◆ **DESCRIPTION OF THE TASK**:
In the records that follow, the lines from the one containing "- 파일을 줄이고 간결하게 만들 수 있는 방법이 없을까?" to the one containing "- 그래서 코드 양이", inclusive, are to be given again exactly.

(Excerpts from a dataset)

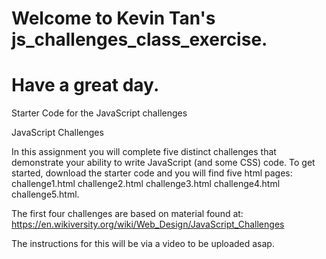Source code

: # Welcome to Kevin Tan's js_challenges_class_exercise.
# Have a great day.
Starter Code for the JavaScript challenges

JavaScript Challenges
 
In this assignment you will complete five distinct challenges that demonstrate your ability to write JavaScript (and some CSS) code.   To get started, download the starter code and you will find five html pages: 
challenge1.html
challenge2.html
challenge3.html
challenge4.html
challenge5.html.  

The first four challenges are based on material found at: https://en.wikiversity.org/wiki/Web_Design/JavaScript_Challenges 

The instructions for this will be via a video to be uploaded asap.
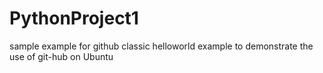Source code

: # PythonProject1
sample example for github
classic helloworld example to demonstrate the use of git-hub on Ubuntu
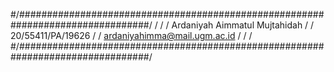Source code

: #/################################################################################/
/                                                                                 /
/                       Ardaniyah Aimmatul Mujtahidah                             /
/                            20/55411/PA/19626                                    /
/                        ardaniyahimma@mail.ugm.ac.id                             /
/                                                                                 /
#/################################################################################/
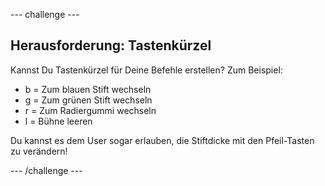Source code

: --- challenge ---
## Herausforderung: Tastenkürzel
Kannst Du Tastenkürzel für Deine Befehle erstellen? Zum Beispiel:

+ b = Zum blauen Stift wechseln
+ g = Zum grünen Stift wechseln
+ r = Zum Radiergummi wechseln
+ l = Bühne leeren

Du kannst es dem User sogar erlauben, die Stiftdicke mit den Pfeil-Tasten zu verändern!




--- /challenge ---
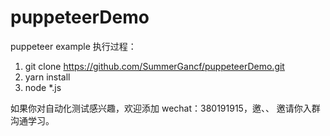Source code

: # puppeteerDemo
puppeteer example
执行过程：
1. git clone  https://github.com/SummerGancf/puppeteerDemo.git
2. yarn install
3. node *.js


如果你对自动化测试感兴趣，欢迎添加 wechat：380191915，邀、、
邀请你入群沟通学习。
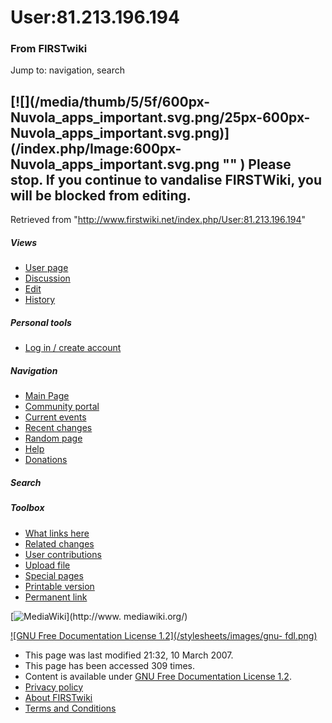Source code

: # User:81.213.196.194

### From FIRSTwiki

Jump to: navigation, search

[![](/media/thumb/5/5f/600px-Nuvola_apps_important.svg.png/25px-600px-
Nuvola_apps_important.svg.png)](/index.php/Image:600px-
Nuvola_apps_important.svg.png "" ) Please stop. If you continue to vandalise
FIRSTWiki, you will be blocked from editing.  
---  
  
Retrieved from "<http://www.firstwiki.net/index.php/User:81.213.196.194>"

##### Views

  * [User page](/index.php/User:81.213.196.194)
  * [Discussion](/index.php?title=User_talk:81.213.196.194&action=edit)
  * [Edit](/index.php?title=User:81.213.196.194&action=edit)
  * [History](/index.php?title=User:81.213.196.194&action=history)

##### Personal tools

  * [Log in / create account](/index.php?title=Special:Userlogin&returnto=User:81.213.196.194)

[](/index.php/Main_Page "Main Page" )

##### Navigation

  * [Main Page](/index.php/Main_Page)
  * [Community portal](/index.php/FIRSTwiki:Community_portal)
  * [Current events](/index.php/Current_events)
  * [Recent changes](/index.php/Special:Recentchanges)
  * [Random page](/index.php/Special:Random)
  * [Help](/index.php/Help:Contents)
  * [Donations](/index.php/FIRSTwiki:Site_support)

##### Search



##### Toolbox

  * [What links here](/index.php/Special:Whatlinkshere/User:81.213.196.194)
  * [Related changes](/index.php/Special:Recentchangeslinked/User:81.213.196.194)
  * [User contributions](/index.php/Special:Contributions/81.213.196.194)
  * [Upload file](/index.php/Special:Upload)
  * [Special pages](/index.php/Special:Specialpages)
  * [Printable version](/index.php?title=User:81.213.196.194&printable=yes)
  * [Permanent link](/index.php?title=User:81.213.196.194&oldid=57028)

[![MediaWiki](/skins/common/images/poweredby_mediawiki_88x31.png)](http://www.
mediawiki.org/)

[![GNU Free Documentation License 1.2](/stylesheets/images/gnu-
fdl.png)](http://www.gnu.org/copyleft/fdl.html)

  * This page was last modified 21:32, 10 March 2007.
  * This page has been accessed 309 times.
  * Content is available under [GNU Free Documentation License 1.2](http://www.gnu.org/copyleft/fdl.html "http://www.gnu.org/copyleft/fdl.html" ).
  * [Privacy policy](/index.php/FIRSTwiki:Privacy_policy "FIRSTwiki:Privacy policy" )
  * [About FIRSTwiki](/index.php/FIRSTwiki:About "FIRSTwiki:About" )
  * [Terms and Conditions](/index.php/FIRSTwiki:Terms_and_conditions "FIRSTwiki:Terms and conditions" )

* * *

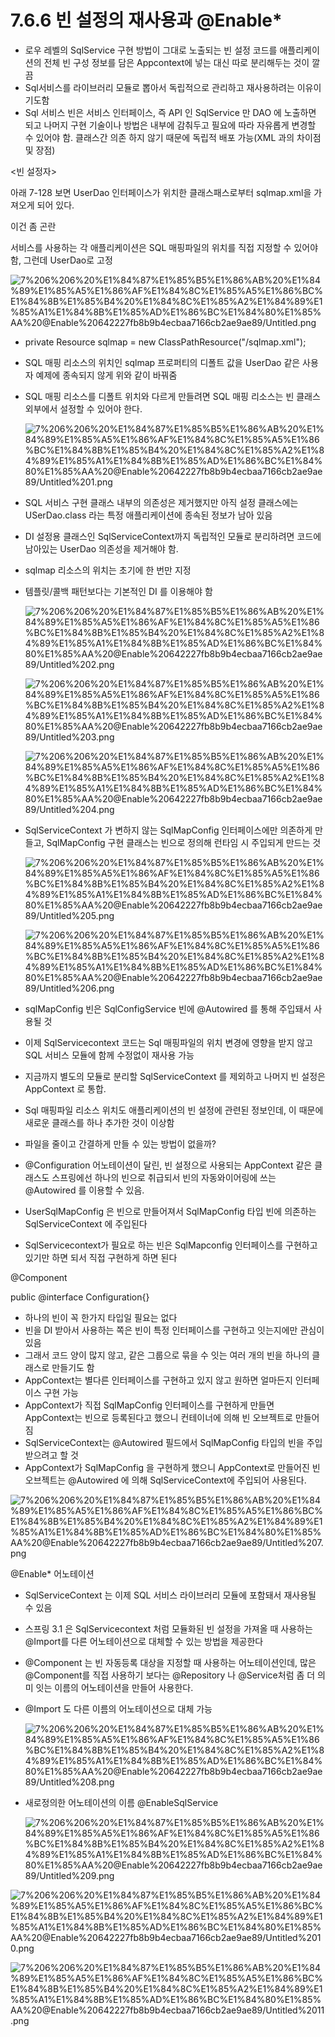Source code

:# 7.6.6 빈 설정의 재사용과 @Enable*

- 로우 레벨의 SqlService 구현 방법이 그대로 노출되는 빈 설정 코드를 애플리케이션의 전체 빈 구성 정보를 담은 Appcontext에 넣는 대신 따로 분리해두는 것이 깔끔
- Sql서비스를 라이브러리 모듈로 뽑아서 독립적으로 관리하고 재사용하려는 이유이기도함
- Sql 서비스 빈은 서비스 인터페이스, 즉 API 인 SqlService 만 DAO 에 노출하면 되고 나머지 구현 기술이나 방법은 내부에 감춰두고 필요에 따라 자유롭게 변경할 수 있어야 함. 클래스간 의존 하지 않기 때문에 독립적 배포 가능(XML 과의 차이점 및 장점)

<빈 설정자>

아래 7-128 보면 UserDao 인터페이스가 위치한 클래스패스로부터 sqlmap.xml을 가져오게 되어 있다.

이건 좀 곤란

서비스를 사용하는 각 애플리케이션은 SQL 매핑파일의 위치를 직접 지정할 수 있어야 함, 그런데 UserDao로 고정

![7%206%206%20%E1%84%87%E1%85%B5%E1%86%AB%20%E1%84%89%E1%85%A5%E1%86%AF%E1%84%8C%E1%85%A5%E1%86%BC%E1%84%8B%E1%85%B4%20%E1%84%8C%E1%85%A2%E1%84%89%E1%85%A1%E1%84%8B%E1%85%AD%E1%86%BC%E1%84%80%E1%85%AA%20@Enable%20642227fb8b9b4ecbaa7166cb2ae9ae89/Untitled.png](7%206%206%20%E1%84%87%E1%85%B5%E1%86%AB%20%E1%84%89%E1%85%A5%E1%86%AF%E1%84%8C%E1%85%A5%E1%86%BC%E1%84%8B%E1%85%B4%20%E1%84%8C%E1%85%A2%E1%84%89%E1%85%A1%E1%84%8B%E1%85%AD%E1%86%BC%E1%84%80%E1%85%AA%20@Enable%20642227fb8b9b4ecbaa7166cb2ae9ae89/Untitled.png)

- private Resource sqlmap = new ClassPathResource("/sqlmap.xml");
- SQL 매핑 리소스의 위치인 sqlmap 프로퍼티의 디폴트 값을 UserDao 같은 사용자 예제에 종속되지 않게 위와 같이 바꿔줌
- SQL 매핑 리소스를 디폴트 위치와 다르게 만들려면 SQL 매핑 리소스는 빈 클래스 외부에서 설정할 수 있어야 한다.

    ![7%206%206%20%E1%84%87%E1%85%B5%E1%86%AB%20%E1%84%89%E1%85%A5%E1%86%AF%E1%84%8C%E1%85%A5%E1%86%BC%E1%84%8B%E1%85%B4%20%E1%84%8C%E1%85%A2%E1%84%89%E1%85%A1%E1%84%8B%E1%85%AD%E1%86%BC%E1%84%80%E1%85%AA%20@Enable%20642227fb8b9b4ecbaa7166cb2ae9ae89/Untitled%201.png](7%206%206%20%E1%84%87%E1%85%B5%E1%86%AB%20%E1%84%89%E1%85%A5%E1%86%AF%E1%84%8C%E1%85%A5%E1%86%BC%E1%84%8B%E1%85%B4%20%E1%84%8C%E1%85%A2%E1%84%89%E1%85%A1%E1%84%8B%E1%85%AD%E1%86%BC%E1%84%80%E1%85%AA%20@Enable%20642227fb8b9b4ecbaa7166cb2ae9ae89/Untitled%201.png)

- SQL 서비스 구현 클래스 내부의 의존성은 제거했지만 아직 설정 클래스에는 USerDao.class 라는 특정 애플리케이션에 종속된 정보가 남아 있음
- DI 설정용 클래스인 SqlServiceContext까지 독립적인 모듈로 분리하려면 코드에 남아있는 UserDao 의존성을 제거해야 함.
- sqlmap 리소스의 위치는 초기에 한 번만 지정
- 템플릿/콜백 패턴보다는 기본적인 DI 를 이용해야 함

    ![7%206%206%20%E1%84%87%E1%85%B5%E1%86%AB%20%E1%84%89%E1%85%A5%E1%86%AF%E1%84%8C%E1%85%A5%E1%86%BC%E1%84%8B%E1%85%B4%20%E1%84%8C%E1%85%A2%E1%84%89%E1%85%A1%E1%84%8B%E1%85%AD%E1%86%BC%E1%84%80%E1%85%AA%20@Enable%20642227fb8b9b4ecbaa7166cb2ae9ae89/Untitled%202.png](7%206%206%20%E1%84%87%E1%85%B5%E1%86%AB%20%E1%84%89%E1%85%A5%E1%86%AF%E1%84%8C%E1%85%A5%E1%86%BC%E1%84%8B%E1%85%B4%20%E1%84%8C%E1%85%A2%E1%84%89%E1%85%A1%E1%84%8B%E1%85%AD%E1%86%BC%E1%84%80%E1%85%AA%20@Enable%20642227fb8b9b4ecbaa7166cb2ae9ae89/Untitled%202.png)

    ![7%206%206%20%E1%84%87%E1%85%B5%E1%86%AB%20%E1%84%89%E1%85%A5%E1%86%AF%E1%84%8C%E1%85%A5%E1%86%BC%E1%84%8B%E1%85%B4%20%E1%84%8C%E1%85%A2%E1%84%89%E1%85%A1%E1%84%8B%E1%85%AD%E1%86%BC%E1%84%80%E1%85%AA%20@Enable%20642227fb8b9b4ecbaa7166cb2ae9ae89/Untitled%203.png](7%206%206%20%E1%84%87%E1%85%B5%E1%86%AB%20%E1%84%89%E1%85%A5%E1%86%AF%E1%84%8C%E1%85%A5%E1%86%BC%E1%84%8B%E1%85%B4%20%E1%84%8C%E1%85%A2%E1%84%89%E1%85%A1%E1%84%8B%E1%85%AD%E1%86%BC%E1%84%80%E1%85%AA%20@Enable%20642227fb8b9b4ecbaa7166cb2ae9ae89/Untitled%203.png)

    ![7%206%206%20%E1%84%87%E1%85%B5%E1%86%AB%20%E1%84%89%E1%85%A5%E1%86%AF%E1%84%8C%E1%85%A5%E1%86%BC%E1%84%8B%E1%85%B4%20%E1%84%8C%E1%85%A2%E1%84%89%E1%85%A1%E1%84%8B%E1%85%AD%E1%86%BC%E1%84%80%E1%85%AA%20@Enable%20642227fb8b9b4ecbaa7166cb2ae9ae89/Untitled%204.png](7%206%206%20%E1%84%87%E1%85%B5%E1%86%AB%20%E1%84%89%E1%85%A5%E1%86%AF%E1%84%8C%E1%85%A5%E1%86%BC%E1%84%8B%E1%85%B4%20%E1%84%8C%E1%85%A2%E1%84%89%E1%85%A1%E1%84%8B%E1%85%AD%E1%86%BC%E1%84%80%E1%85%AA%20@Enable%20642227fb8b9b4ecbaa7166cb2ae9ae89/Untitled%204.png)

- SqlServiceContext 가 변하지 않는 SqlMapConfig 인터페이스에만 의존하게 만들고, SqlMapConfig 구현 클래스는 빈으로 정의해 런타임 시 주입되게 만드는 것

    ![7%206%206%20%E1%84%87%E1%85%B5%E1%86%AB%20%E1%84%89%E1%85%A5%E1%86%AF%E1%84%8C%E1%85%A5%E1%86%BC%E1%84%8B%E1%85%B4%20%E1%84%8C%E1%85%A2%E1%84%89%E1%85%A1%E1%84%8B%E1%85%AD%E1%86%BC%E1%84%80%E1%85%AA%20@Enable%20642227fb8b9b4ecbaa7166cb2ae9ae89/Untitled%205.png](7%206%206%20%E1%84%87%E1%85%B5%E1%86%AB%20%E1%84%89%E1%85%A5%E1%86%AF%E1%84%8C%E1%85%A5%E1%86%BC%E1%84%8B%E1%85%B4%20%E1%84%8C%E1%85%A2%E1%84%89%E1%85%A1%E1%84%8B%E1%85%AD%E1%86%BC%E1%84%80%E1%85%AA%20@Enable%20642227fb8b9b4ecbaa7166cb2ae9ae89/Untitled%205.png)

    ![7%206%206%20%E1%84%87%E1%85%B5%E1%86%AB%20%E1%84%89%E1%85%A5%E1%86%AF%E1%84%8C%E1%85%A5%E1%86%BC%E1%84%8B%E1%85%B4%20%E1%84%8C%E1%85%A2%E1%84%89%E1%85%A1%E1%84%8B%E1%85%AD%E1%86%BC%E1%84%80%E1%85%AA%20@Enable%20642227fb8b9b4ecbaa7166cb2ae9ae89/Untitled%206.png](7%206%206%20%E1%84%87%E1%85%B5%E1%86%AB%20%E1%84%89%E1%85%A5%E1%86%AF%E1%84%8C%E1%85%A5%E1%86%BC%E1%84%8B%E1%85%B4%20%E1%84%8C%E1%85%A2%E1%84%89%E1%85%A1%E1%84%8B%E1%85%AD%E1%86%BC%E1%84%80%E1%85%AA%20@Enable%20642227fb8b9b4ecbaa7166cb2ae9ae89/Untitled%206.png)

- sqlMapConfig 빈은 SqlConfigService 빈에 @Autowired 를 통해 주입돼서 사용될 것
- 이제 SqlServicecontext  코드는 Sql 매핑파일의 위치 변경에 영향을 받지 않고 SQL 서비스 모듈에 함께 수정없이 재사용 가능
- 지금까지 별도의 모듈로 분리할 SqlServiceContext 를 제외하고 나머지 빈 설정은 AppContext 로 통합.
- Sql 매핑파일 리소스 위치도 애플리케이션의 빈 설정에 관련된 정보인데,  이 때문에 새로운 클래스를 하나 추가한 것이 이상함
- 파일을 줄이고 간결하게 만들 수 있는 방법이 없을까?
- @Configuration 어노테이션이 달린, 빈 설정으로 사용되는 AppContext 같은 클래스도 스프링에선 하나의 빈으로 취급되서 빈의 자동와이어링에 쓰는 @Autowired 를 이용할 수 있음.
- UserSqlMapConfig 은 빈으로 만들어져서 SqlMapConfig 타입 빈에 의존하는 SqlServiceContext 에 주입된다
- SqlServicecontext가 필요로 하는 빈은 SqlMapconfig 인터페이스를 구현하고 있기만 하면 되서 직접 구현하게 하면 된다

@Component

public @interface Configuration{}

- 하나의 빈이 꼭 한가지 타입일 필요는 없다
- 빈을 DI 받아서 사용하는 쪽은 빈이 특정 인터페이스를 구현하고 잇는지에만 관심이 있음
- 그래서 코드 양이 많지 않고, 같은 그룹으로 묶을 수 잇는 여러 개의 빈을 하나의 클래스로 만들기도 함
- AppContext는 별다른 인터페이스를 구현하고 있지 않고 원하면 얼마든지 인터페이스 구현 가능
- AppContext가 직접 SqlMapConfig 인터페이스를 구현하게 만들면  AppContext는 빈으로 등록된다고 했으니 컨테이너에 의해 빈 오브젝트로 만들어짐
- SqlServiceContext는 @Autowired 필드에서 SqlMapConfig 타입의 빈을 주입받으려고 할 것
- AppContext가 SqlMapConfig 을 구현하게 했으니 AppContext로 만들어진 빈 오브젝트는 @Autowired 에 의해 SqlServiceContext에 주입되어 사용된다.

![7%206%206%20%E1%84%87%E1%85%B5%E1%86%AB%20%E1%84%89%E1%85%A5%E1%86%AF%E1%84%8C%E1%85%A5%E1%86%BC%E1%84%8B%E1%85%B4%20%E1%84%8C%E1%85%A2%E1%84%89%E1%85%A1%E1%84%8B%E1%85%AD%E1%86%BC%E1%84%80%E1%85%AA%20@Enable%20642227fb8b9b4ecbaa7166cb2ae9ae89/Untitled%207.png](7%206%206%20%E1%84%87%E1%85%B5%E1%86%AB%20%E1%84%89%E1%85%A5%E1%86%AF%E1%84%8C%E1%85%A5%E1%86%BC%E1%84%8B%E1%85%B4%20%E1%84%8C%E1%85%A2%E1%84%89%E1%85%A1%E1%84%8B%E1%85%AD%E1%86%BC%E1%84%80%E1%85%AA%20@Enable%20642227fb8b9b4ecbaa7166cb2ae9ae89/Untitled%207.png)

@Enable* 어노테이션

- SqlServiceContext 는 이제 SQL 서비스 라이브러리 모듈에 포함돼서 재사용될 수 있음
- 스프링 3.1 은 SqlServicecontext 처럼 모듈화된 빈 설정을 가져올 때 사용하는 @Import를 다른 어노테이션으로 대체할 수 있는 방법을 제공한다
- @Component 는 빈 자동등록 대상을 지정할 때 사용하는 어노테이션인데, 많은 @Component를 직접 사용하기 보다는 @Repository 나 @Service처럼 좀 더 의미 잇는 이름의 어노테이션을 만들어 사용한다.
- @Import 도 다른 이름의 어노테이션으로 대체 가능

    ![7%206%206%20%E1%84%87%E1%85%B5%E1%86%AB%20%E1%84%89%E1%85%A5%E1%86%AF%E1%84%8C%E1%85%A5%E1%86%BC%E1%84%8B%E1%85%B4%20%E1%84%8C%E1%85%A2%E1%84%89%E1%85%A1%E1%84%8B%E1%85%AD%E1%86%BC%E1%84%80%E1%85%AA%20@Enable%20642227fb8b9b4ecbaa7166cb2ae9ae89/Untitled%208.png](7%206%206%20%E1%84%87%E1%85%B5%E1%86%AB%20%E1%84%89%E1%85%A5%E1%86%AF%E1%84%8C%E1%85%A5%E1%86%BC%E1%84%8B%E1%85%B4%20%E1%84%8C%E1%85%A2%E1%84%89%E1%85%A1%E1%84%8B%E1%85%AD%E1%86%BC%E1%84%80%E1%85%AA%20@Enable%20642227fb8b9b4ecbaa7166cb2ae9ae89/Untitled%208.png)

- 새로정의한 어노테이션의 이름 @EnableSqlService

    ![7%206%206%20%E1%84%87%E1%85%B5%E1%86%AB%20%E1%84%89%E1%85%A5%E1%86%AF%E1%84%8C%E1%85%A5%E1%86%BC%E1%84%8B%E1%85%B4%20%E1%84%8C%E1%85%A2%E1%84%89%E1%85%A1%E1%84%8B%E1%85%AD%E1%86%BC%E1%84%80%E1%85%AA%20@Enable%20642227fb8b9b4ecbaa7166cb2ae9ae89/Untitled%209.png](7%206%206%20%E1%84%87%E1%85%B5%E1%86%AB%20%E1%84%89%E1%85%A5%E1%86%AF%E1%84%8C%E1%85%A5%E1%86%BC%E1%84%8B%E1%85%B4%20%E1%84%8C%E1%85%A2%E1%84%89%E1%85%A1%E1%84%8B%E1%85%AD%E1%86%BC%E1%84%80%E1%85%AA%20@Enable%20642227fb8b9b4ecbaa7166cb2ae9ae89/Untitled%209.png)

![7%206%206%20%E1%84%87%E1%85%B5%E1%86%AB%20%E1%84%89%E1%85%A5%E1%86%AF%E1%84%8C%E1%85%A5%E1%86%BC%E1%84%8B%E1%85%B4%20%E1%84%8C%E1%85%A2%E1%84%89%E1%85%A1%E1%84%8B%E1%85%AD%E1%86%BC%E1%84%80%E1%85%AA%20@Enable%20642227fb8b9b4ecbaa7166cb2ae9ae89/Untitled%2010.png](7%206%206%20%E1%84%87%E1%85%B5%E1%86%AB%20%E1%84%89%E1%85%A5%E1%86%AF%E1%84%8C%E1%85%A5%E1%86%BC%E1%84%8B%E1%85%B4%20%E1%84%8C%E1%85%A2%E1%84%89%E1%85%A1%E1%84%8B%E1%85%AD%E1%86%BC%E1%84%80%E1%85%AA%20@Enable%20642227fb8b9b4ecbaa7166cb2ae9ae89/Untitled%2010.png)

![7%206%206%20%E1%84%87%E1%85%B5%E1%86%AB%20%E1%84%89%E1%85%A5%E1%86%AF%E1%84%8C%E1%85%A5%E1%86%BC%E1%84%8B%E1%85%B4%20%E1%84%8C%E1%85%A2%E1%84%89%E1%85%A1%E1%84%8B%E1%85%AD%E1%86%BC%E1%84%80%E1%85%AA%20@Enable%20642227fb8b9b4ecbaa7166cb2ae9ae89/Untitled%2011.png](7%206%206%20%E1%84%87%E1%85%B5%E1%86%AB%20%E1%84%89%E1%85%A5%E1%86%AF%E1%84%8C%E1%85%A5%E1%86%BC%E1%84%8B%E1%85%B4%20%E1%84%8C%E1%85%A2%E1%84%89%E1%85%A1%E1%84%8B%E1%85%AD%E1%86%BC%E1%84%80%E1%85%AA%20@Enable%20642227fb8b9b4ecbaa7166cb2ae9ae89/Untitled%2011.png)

◆ **TASK OUTPUT**:
- 파일을 줄이고 간결하게 만들 수 있는 방법이 없을까?
- @Configuration 어노테이션이 달린, 빈 설정으로 사용되는 AppContext 같은 클래스도 스프링에선 하나의 빈으로 취급되서 빈의 자동와이어링에 쓰는 @Autowired 를 이용할 수 있음.
- UserSqlMapConfig 은 빈으로 만들어져서 SqlMapConfig 타입 빈에 의존하는 SqlServiceContext 에 주입된다
- SqlServicecontext가 필요로 하는 빈은 SqlMapconfig 인터페이스를 구현하고 있기만 하면 되서 직접 구현하게 하면 된다

@Component

public @interface Configuration{}

- 하나의 빈이 꼭 한가지 타입일 필요는 없다
- 빈을 DI 받아서 사용하는 쪽은 빈이 특정 인터페이스를 구현하고 잇는지에만 관심이 있음
- 그래서 코드 양이 많지 않고, 같은 그룹으로 묶을 수 잇는 여러 개의 빈을 하나의 클래스로 만들기도 함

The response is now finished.